Pero no hay, propiamente, instantáneas. El retrato y la imagen en donde quedan estampados la fisonomía o el rostro son una tarjeta de presentación, una manera de dar las señas de una identidad. Por eso, las instantáneas nunca son tales: no captan el azar del instante ni sorprenden la espontaneidad de la vida, sino que fijan el artificio ideado durante horas o lo retocan después, componiendo el cuadro, lo postizo, el producto de una minuciosa elaboración, de una laboriosa puesta en escena.

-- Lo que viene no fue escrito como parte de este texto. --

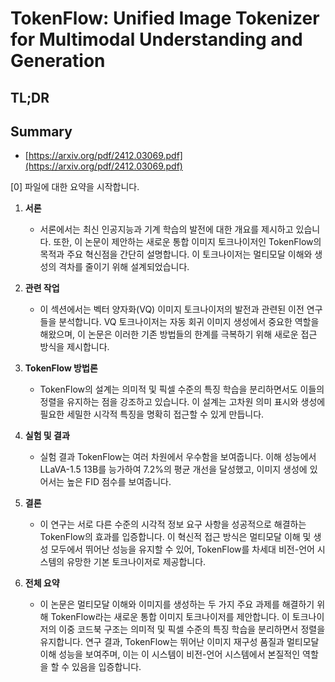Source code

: # TokenFlow: Unified Image Tokenizer for Multimodal Understanding and Generation
## TL;DR
## Summary
- [https://arxiv.org/pdf/2412.03069.pdf](https://arxiv.org/pdf/2412.03069.pdf)

[0] 파일에 대한 요약을 시작합니다.

1. **서론**
   - 서론에서는 최신 인공지능과 기계 학습의 발전에 대한 개요를 제시하고 있습니다. 또한, 이 논문이 제안하는 새로운 통합 이미지 토크나이저인 TokenFlow의 목적과 주요 혁신점을 간단히 설명합니다. 이 토크나이저는 멀티모달 이해와 생성의 격차를 줄이기 위해 설계되었습니다.

2. **관련 작업**
   - 이 섹션에서는 벡터 양자화(VQ) 이미지 토크나이저의 발전과 관련된 이전 연구들을 분석합니다. VQ 토크나이저는 자동 회귀 이미지 생성에서 중요한 역할을 해왔으며, 이 논문은 이러한 기존 방법들의 한계를 극복하기 위해 새로운 접근 방식을 제시합니다.

3. **TokenFlow 방법론**
   - TokenFlow의 설계는 의미적 및 픽셀 수준의 특징 학습을 분리하면서도 이들의 정렬을 유지하는 점을 강조하고 있습니다. 이 설계는 고차원 의미 표시와 생성에 필요한 세밀한 시각적 특징을 명확히 접근할 수 있게 만듭니다.

4. **실험 및 결과**
   - 실험 결과 TokenFlow는 여러 차원에서 우수함을 보여줍니다. 이해 성능에서 LLaVA-1.5 13B를 능가하여 7.2%의 평균 개선을 달성했고, 이미지 생성에 있어서는 높은 FID 점수를 보여줍니다.

5. **결론**
   - 이 연구는 서로 다른 수준의 시각적 정보 요구 사항을 성공적으로 해결하는 TokenFlow의 효과를 입증합니다. 이 혁신적 접근 방식은 멀티모달 이해 및 생성 모두에서 뛰어난 성능을 유지할 수 있어, TokenFlow를 차세대 비전-언어 시스템의 유망한 기본 토크나이저로 제공합니다.

2. **전체 요약**
   - 이 논문은 멀티모달 이해와 이미지를 생성하는 두 가지 주요 과제를 해결하기 위해 TokenFlow라는 새로운 통합 이미지 토크나이저를 제안합니다. 이 토크나이저의 이중 코드북 구조는 의미적 및 픽셀 수준의 특징 학습을 분리하면서 정렬을 유지합니다. 연구 결과, TokenFlow는 뛰어난 이미지 재구성 품질과 멀티모달 이해 성능을 보여주며, 이는 이 시스템이 비전-언어 시스템에서 본질적인 역할을 할 수 있음을 입증합니다.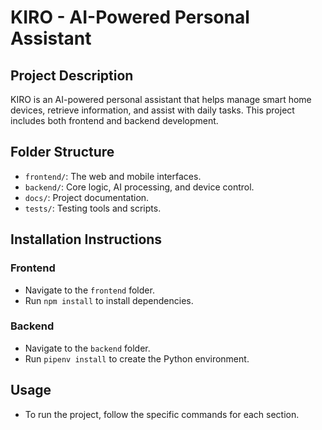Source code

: # KIRO - AI-Powered Personal Assistant

## Project Description
KIRO is an AI-powered personal assistant that helps manage smart home devices, retrieve information, and assist with daily tasks. This project includes both frontend and backend development.

## Folder Structure
- `frontend/`: The web and mobile interfaces.
- `backend/`: Core logic, AI processing, and device control.
- `docs/`: Project documentation.
- `tests/`: Testing tools and scripts.

## Installation Instructions
### Frontend
- Navigate to the `frontend` folder.
- Run `npm install` to install dependencies.

### Backend
- Navigate to the `backend` folder.
- Run `pipenv install` to create the Python environment.

## Usage
- To run the project, follow the specific commands for each section.
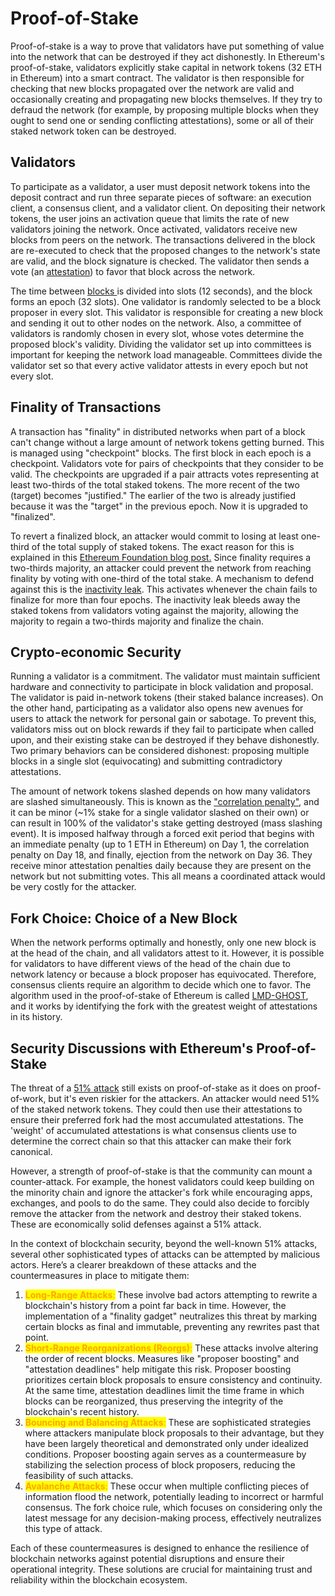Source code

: # Proof-of-Stake

Proof-of-stake is a way to prove that validators have put something of value into the network that can be destroyed if they act dishonestly. In Ethereum's proof-of-stake, validators explicitly stake capital in network tokens (32 ETH in Ethereum) into a smart contract. The validator is then responsible for checking that new blocks propagated over the network are valid and occasionally creating and propagating new blocks themselves. If they try to defraud the network (for example, by proposing multiple blocks when they ought to send one or sending conflicting attestations), some or all of their staked network token can be destroyed.

## Validators <a href="#validators" id="validators"></a>

To participate as a validator, a user must deposit network tokens into the deposit contract and run three separate pieces of software: an execution client, a consensus client, and a validator client. On depositing their network tokens, the user joins an activation queue that limits the rate of new validators joining the network. Once activated, validators receive new blocks from peers on the network. The transactions delivered in the block are re-executed to check that the proposed changes to the network's state are valid, and the block signature is checked. The validator then sends a vote (an [attestation](attestations.md)) to favor that block across the network.

The time between [blocks ](../basics/blocks.md)is divided into slots (12 seconds), and the block forms an epoch (32 slots). One validator is randomly selected to be a block proposer in every slot. This validator is responsible for creating a new block and sending it out to other nodes on the network. Also, a committee of validators is randomly chosen in every slot, whose votes determine the proposed block's validity. Dividing the validator set up into committees is important for keeping the network load manageable. Committees divide the validator set so that every active validator attests in every epoch but not every slot.

## Finality of Transactions <a href="#finality" id="finality"></a>

A transaction has "finality" in distributed networks when part of a block can't change without a large amount of network tokens getting burned. This is managed using "checkpoint" blocks. The first block in each epoch is a checkpoint. Validators vote for pairs of checkpoints that they consider to be valid. The checkpoints are upgraded if a pair attracts votes representing at least two-thirds of the total staked tokens. The more recent of the two (target) becomes "justified." The earlier of the two is already justified because it was the "target" in the previous epoch. Now it is upgraded to "finalized".

To revert a finalized block, an attacker would commit to losing at least one-third of the total supply of staked tokens. The exact reason for this is explained in this [Ethereum Foundation blog post.](https://blog.ethereum.org/2016/05/09/on-settlement-finality/) Since finality requires a two-thirds majority, an attacker could prevent the network from reaching finality by voting with one-third of the total stake. A mechanism to defend against this is the [inactivity leak](https://eth2book.info/bellatrix/part2/incentives/inactivity). This activates whenever the chain fails to finalize for more than four epochs. The inactivity leak bleeds away the staked tokens from validators voting against the majority, allowing the majority to regain a two-thirds majority and finalize the chain.

## Crypto-economic Security <a href="#crypto-economic-security" id="crypto-economic-security"></a>

Running a validator is a commitment. The validator must maintain sufficient hardware and connectivity to participate in block validation and proposal. The validator is paid in-network tokens (their staked balance increases). On the other hand, participating as a validator also opens new avenues for users to attack the network for personal gain or sabotage. To prevent this, validators miss out on block rewards if they fail to participate when called upon, and their existing stake can be destroyed if they behave dishonestly. Two primary behaviors can be considered dishonest: proposing multiple blocks in a single slot (equivocating) and submitting contradictory attestations.

The amount of network tokens slashed depends on how many validators are slashed simultaneously. This is known as the ["correlation penalty"](https://eth2book.info/bellatrix/part2/incentives/slashing#the-correlation-penalty), and it can be minor (\~1% stake for a single validator slashed on their own) or can result in 100% of the validator's stake getting destroyed (mass slashing event). It is imposed halfway through a forced exit period that begins with an immediate penalty (up to 1 ETH in Ethereum) on Day 1, the correlation penalty on Day 18, and finally, ejection from the network on Day 36. They receive minor attestation penalties daily because they are present on the network but not submitting votes. This all means a coordinated attack would be very costly for the attacker.

## Fork Choice: Choice of a New Block <a href="#fork-choice" id="fork-choice"></a>

When the network performs optimally and honestly, only one new block is at the head of the chain, and all validators attest to it. However, it is possible for validators to have different views of the head of the chain due to network latency or because a block proposer has equivocated. Therefore, consensus clients require an algorithm to decide which one to favor. The algorithm used in the proof-of-stake of Ethereum is called [LMD-GHOST](https://arxiv.org/pdf/2003.03052.pdf), and it works by identifying the fork with the greatest weight of attestations in its history.

## Security Discussions with Ethereum's Proof-of-Stake <a href="#pos-and-security" id="pos-and-security"></a>

The threat of a [51% attack](https://www.investopedia.com/terms/1/51-attack.asp) still exists on proof-of-stake as it does on proof-of-work, but it's even riskier for the attackers. An attacker would need 51% of the staked network tokens. They could then use their attestations to ensure their preferred fork had the most accumulated attestations. The 'weight' of accumulated attestations is what consensus clients use to determine the correct chain so that this attacker can make their fork canonical.

However, a strength of proof-of-stake is that the community can mount a counter-attack. For example, the honest validators could keep building on the minority chain and ignore the attacker's fork while encouraging apps, exchanges, and pools to do the same. They could also decide to forcibly remove the attacker from the network and destroy their staked tokens. These are economically solid defenses against a 51% attack.

In the context of blockchain security, beyond the well-known 51% attacks, several other sophisticated types of attacks can be attempted by malicious actors. Here’s a clearer breakdown of these attacks and the countermeasures in place to mitigate them:

1. <mark style="color:orange;">**Long-Range Attacks**</mark><mark style="color:orange;">:</mark> These involve bad actors attempting to rewrite a blockchain's history from a point far back in time. However, the implementation of a "finality gadget" neutralizes this threat by marking certain blocks as final and immutable, preventing any rewrites past that point.
2. <mark style="color:orange;">**Short-Range Reorganizations (Reorgs)**</mark><mark style="color:orange;">:</mark> These attacks involve altering the order of recent blocks. Measures like "proposer boosting" and "attestation deadlines" help mitigate this risk. Proposer boosting prioritizes certain block proposals to ensure consistency and continuity. At the same time, attestation deadlines limit the time frame in which blocks can be reorganized, thus preserving the integrity of the blockchain's recent history.
3. <mark style="color:orange;">**Bouncing and Balancing Attacks**</mark><mark style="color:orange;">:</mark> These are sophisticated strategies where attackers manipulate block proposals to their advantage, but they have been largely theoretical and demonstrated only under idealized conditions. Proposer boosting again serves as a countermeasure by stabilizing the selection process of block proposers, reducing the feasibility of such attacks.
4. <mark style="color:orange;">**Avalanche Attacks**</mark><mark style="color:orange;">:</mark> These occur when multiple conflicting pieces of information flood the network, potentially leading to incorrect or harmful consensus. The fork choice rule, which focuses on considering only the latest message for any decision-making process, effectively neutralizes this type of attack.

Each of these countermeasures is designed to enhance the resilience of blockchain networks against potential disruptions and ensure their operational integrity. These solutions are crucial for maintaining trust and reliability within the blockchain ecosystem.
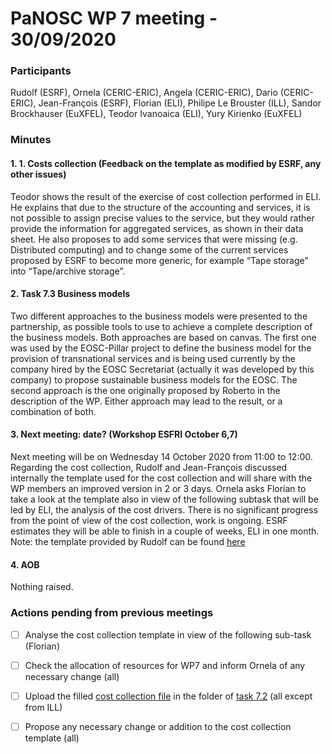 # PaNOSC WP 7 meeting - 30/09/2020

### Participants
Rudolf (ESRF), Ornela (CERIC-ERIC), Angela (CERIC-ERIC), Dario (CERIC-ERIC), Jean-François (ESRF), Florian (ELI), Philipe Le Brouster (ILL), Sandor Brockhauser (EuXFEL), Teodor Ivanoaica (ELI), Yury Kirienko (EuXFEL)

### Minutes

#### 1. 1.	Costs collection (Feedback on the template as modified by ESRF, any other issues)
Teodor shows the result of the exercise of cost collection performed in ELI. He explains that due to the structure of the accounting and services, it is not possible to assign precise values to the service, but they would rather provide the information for aggregated services, as shown in their data sheet.
He also proposes to add some services that were missing (e.g. Distributed computing) and to change some of the current services proposed by ESRF to become more generic, for example “Tape storage” into “Tape/archive storage”. 

#### 2. Task 7.3 Business models
 Two different approaches to the business models were presented to the partnership, as possible tools to use to achieve a complete description of the business models. Both approaches are based on canvas. The first one was used by the EOSC-Pillar project to define the business model for the provision of transnational services and is being used currently by the company hired by the EOSC Secretariat (actually it was developed by this company) to propose sustainable business models for the EOSC. The second approach is the one originally proposed by Roberto in the description of the WP. Either approach may lead to the result, or a combination of both.
 
#### 3. Next meeting: date? (Workshop ESFRI October 6,7)
Next meeting will be on Wednesday 14 October 2020 from 11:00 to 12:00. 
Regarding the cost collection, Rudolf and Jean-François discussed internally the template used for the cost collection and will share with the WP members an improved version in 2 or 3 days. Ornela asks Florian to take a look at the template also in view of the following subtask that will be led by ELI, the analysis of the cost drivers. There is no significant progress from the point of view of the cost collection, work is ongoing. ESRF estimates they will be able to finish in a couple of weeks, ELI in one month.
Note: the template provided by Rudolf can be found [here](https://github.com/panosc-eu/panosc/tree/master/Work%20Packages/WP7%20Sustainability/Task%207.2%20Metrics%20and%20cost%20for%20the%20Photon%20and%20Neutron%20community%20EOSC)

#### 4. AOB
Nothing raised.

### Actions pending from previous meetings
- [ ] Analyse the cost collection template in view of the following sub-task (Florian)
- [ ] Check the allocation of resources for WP7 and inform Ornela of any necessary change (all)
- [ ] Upload the filled [cost collection file](https://github.com/panosc-eu/panosc/blob/master/Work%20Packages/WP7%20Sustainability/Task%207.2%20Metrics%20and%20cost%20for%20the%20Photon%20and%20Neutron%20community%20EOSC/metrics%20and%20cost%20model_V2.xlsx) in the folder of [task 7.2](https://github.com/panosc-eu/panosc/tree/master/Work%20Packages/WP7%20Sustainability/Task%207.2%20Metrics%20and%20cost%20for%20the%20Photon%20and%20Neutron%20community%20EOSC) (all except from ILL)
- [ ] Propose any necessary change or addition to the cost collection template (all)

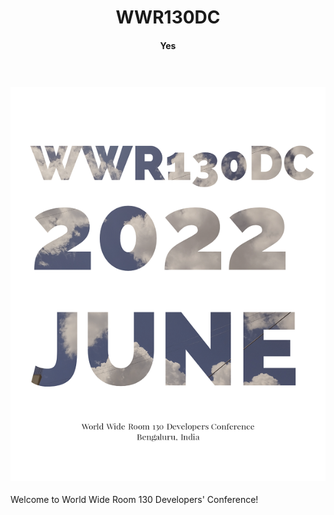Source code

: <h1 align="center"> WWR130DC </h1>

<h4 align="center"> Yes </h4>

<br>

<h3 align="center">
  
  <img src="./img/img_3.png">

</h3>
  
Welcome to World Wide Room 130 Developers' Conference!

<br>
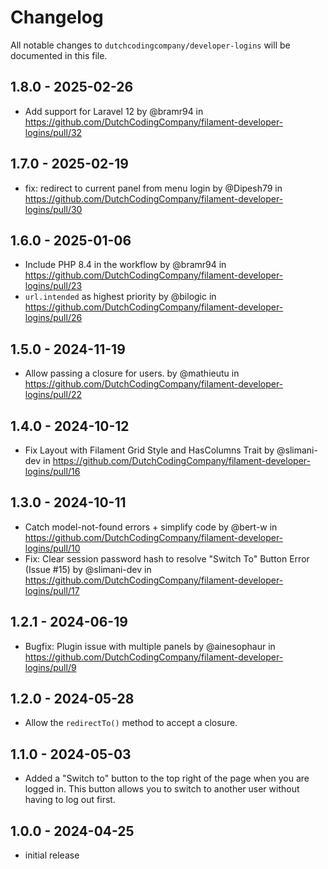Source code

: # Changelog

All notable changes to `dutchcodingcompany/developer-logins` will be documented in this file.

## 1.8.0 - 2025-02-26

- Add support for Laravel 12 by @bramr94 in https://github.com/DutchCodingCompany/filament-developer-logins/pull/32

## 1.7.0 - 2025-02-19

- fix: redirect to current panel from menu login by @Dipesh79 in https://github.com/DutchCodingCompany/filament-developer-logins/pull/30

## 1.6.0 - 2025-01-06

- Include PHP 8.4 in the workflow by @bramr94 in https://github.com/DutchCodingCompany/filament-developer-logins/pull/23
- `url.intended` as highest priority by @bilogic in https://github.com/DutchCodingCompany/filament-developer-logins/pull/26

## 1.5.0 - 2024-11-19

- Allow passing a closure for users. by @mathieutu in https://github.com/DutchCodingCompany/filament-developer-logins/pull/22

## 1.4.0 - 2024-10-12

- Fix Layout with Filament Grid Style and HasColumns Trait by @slimani-dev in https://github.com/DutchCodingCompany/filament-developer-logins/pull/16

## 1.3.0 - 2024-10-11

- Catch model-not-found errors + simplify code by @bert-w in https://github.com/DutchCodingCompany/filament-developer-logins/pull/10
- Fix: Clear session password hash to resolve "Switch To" Button Error (Issue #15) by @slimani-dev in https://github.com/DutchCodingCompany/filament-developer-logins/pull/17

## 1.2.1 - 2024-06-19

- Bugfix: Plugin issue with multiple panels by @ainesophaur in https://github.com/DutchCodingCompany/filament-developer-logins/pull/9

## 1.2.0 - 2024-05-28

- Allow the `redirectTo()` method to accept a closure.

## 1.1.0 - 2024-05-03

- Added a "Switch to" button to the top right of the page when you are logged in. This button allows you to switch to another user without having to log out first.

## 1.0.0 - 2024-04-25

- initial release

Justamente por eso, nuestros antepasados acudían a los estudios fotográficos con sus levitas más elegantes, con finas muselinas, con sus prendas más delicadas, y rehacían sus cuerpos con rígidos corsés, con miriñaques, con su indumentaria más distinguida. En el obrador del retratista se ensayaban poses severas: y allí, en aquel escenario, por mandato de los fotógrafos o por voluntad propia, los retratados adoptaban gestos graves que los ennoblecían, modos y maneras de representar en un teatro inacabable, como era y sigue siendo la vida.

Los antiguos eran caballeros severísimos y damas algo mustias; los contemporáneos mostramos porte, elegancia, ensayamos gestos espontáneos, afectamos simpatía o sencillez o galanura otoñal, qué se yo. ¿Verdaderamente somos los dueños de nuestra identidad, los propietarios del aspecto que nuestro cuerpo ofrece? Entonces como ahora, los individuos nos protegemos adoptando papeles, ejecutando guiones, vistiendo la indumentaria que denota la función que desempeñamos, la de Portavoz, por ejemplo: luciendo un buen terno en un mundo en el que representamos el juego de la semejanza y de la distinción. Si las miramos bien, las sonrisas habituales con que Eduardo Zaplana comparecía ante los periodistas resultan hoy incongruentes, fallidas: ¿eran mueca, eran rictus, eran máscara, revelaban campechanía, impostación? Lo eran todo a la vez, seguramente, como las de cualquiera de nosotros. Pero no basta con una explicación tan obvia. ¿Qué deberíamos responder, entonces, si hablamos de una sonrisa que se ofrecía en un medio, la televisión, en el que la ficción es la lógica y la seducción el objetivo? ¿O, acaso, también nuestra vida, más allá de la pantalla, es ficción, pose y apostura?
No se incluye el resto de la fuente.